Saved entries:
◇ ◇ ◇ ◇

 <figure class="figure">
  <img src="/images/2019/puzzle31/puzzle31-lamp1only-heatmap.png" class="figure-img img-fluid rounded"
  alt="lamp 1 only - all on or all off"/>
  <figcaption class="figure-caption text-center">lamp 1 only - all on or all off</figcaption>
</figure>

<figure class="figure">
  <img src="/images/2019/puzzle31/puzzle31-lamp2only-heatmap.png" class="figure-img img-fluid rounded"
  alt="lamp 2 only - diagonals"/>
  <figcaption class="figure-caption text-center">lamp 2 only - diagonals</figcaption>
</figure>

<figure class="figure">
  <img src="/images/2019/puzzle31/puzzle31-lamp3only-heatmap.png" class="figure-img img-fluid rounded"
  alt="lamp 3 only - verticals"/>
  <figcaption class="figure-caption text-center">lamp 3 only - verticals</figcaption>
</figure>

◇ ◇ ◇ ◇

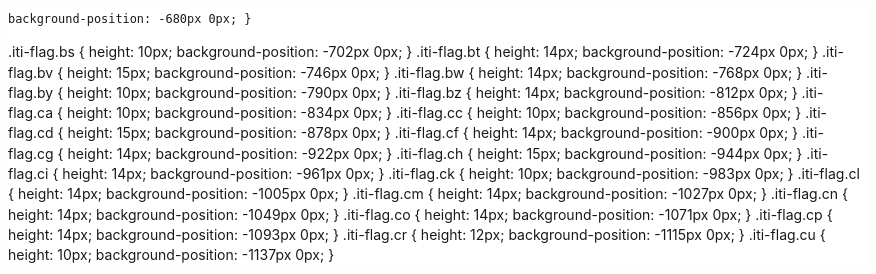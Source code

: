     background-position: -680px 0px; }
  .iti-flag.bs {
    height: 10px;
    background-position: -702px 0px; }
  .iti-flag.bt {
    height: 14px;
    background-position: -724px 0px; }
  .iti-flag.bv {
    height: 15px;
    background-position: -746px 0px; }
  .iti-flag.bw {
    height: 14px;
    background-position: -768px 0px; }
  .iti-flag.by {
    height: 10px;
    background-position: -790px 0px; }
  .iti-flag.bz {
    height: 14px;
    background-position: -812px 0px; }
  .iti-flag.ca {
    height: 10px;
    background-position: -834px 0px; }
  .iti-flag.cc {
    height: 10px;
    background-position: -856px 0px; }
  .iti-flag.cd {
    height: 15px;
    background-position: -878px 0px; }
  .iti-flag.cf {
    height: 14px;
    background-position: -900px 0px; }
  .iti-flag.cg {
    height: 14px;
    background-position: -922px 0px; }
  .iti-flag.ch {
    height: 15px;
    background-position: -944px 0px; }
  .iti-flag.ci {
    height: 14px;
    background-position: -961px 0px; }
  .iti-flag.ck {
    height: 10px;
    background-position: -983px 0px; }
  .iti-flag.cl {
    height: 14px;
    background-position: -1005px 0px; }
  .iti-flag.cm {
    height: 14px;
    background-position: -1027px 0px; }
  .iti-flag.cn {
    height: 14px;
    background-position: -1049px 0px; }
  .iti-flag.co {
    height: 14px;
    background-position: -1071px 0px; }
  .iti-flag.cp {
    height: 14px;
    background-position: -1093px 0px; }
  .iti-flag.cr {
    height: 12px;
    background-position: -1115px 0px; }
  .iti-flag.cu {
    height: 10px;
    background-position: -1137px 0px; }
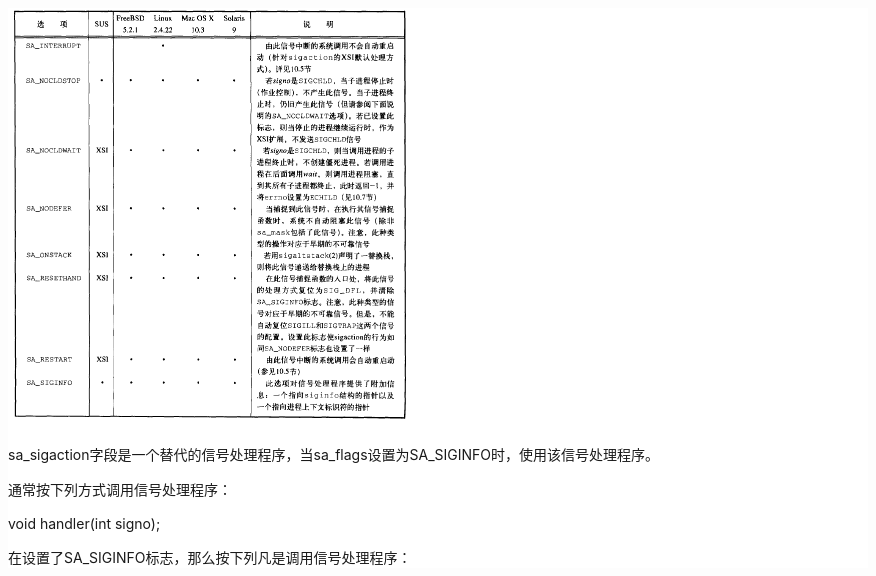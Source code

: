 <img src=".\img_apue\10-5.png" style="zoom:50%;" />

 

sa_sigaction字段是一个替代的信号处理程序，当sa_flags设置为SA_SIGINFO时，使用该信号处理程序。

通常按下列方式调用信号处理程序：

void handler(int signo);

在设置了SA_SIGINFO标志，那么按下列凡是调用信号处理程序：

◇ ◇ ◇ ◇

TASK ITEM
In the data above, retype only the stretch from the line with "background-position: -1115px 0px;" through the line with "在设置了SA_SIGINFO标志，那么按下列凡是调用信号处理程序：", word for word, and skip any pictures.

RESPONSE TO THE TASK
    background-position: -1115px 0px; }
  .iti-flag.cu {
    height: 10px;
    background-position: -1137px 0px; }
Source code

: <img src=".\img_apue\10-5.png" style="zoom:50%;" />

 

sa_sigaction字段是一个替代的信号处理程序，当sa_flags设置为SA_SIGINFO时，使用该信号处理程序。

通常按下列方式调用信号处理程序：

void handler(int signo);

在设置了SA_SIGINFO标志，那么按下列凡是调用信号处理程序：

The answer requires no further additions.